The answer must repeat each line of the material exactly.

■ EXCERPTED DATA:

.....

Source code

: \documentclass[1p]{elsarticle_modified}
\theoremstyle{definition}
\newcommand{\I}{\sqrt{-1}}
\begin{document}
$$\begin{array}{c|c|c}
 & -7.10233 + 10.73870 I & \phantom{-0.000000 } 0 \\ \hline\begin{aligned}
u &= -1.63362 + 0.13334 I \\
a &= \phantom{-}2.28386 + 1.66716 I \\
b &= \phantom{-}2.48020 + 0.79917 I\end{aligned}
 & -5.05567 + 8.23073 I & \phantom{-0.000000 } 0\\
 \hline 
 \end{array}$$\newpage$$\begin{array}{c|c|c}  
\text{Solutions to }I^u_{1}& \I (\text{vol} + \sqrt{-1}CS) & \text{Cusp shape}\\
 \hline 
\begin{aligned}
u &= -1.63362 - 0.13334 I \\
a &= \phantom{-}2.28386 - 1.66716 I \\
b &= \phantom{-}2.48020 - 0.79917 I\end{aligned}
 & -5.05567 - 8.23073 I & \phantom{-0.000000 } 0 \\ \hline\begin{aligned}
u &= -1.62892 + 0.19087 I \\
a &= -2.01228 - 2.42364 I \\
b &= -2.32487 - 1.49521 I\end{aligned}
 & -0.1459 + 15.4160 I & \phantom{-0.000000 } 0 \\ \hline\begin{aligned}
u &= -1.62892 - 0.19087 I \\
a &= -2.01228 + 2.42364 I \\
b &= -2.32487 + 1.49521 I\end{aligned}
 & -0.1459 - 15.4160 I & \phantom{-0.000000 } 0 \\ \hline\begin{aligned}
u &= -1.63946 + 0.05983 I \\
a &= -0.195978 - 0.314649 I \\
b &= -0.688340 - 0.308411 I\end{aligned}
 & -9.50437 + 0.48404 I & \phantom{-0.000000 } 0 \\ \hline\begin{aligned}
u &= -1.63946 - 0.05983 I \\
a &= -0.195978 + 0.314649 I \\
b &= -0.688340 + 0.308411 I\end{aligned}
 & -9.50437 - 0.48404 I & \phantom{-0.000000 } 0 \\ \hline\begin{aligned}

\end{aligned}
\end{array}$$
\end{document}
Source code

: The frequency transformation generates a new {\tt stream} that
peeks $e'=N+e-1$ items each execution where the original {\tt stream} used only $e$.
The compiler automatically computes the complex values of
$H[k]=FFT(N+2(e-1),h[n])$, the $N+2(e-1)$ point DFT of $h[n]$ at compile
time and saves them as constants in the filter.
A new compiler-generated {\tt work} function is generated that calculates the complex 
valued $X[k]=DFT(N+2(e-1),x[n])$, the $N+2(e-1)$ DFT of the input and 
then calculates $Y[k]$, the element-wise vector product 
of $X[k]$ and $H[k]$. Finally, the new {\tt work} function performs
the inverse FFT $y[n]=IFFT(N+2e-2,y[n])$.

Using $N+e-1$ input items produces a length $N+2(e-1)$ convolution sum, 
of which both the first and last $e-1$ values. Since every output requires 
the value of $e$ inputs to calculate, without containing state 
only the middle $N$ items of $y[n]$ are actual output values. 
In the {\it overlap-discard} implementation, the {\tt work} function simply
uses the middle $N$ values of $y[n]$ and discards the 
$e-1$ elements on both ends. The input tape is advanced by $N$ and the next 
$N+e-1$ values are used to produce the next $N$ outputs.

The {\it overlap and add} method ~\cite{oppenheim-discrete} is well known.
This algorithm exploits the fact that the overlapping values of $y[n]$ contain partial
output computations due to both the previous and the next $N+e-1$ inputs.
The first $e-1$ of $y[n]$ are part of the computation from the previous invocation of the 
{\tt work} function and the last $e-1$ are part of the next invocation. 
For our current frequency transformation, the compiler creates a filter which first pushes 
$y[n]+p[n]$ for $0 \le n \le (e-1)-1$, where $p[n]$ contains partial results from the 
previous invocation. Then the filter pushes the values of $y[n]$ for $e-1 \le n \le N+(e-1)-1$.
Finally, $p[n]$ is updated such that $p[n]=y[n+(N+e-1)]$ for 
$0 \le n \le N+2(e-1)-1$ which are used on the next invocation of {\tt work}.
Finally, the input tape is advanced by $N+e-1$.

.....

■ THE COMPLETED TASK:
Source code

: \documentclass[1p]{elsarticle_modified}
\theoremstyle{definition}
\newcommand{\I}{\sqrt{-1}}
\begin{document}
$$\begin{array}{c|c|c}
 & -7.10233 + 10.73870 I & \phantom{-0.000000 } 0 \\ \hline\begin{aligned}
u &= -1.63362 + 0.13334 I \\
a &= \phantom{-}2.28386 + 1.66716 I \\
b &= \phantom{-}2.48020 + 0.79917 I\end{aligned}
 & -5.05567 + 8.23073 I & \phantom{-0.000000 } 0\\
 \hline 
 \end{array}$$\newpage$$\begin{array}{c|c|c}  
\text{Solutions to }I^u_{1}& \I (\text{vol} + \sqrt{-1}CS) & \text{Cusp shape}\\
 \hline 
\begin{aligned}
u &= -1.63362 - 0.13334 I \\
a &= \phantom{-}2.28386 - 1.66716 I \\
b &= \phantom{-}2.48020 - 0.79917 I\end{aligned}
 & -5.05567 - 8.23073 I & \phantom{-0.000000 } 0 \\ \hline\begin{aligned}
u &= -1.62892 + 0.19087 I \\
a &= -2.01228 - 2.42364 I \\
b &= -2.32487 - 1.49521 I\end{aligned}
 & -0.1459 + 15.4160 I & \phantom{-0.000000 } 0 \\ \hline\begin{aligned}
u &= -1.62892 - 0.19087 I \\
a &= -2.01228 + 2.42364 I \\
b &= -2.32487 + 1.49521 I\end{aligned}
 & -0.1459 - 15.4160 I & \phantom{-0.000000 } 0 \\ \hline\begin{aligned}
u &= -1.63946 + 0.05983 I \\
a &= -0.195978 - 0.314649 I \\
b &= -0.688340 - 0.308411 I\end{aligned}
 & -9.50437 + 0.48404 I & \phantom{-0.000000 } 0 \\ \hline\begin{aligned}
u &= -1.63946 - 0.05983 I \\
a &= -0.195978 + 0.314649 I \\
b &= -0.688340 + 0.308411 I\end{aligned}
 & -9.50437 - 0.48404 I & \phantom{-0.000000 } 0 \\ \hline\begin{aligned}

\end{aligned}
\end{array}$$
\end{document}
Source code

: The frequency transformation generates a new {\tt stream} that
peeks $e'=N+e-1$ items each execution where the original {\tt stream} used only $e$.
The compiler automatically computes the complex values of
$H[k]=FFT(N+2(e-1),h[n])$, the $N+2(e-1)$ point DFT of $h[n]$ at compile
time and saves them as constants in the filter.
A new compiler-generated {\tt work} function is generated that calculates the complex 
valued $X[k]=DFT(N+2(e-1),x[n])$, the $N+2(e-1)$ DFT of the input and 
then calculates $Y[k]$, the element-wise vector product 
of $X[k]$ and $H[k]$. Finally, the new {\tt work} function performs
the inverse FFT $y[n]=IFFT(N+2e-2,y[n])$.

Using $N+e-1$ input items produces a length $N+2(e-1)$ convolution sum, 
of which both the first and last $e-1$ values. Since every output requires 
the value of $e$ inputs to calculate, without containing state 
only the middle $N$ items of $y[n]$ are actual output values. 
In the {\it overlap-discard} implementation, the {\tt work} function simply
uses the middle $N$ values of $y[n]$ and discards the 
$e-1$ elements on both ends. The input tape is advanced by $N$ and the next 
$N+e-1$ values are used to produce the next $N$ outputs.

The {\it overlap and add} method ~\cite{oppenheim-discrete} is well known.
This algorithm exploits the fact that the overlapping values of $y[n]$ contain partial
output computations due to both the previous and the next $N+e-1$ inputs.
The first $e-1$ of $y[n]$ are part of the computation from the previous invocation of the 
{\tt work} function and the last $e-1$ are part of the next invocation. 
For our current frequency transformation, the compiler creates a filter which first pushes 
$y[n]+p[n]$ for $0 \le n \le (e-1)-1$, where $p[n]$ contains partial results from the 
previous invocation. Then the filter pushes the values of $y[n]$ for $e-1 \le n \le N+(e-1)-1$.
Finally, $p[n]$ is updated such that $p[n]=y[n+(N+e-1)]$ for 
$0 \le n \le N+2(e-1)-1$ which are used on the next invocation of {\tt work}.
Finally, the input tape is advanced by $N+e-1$.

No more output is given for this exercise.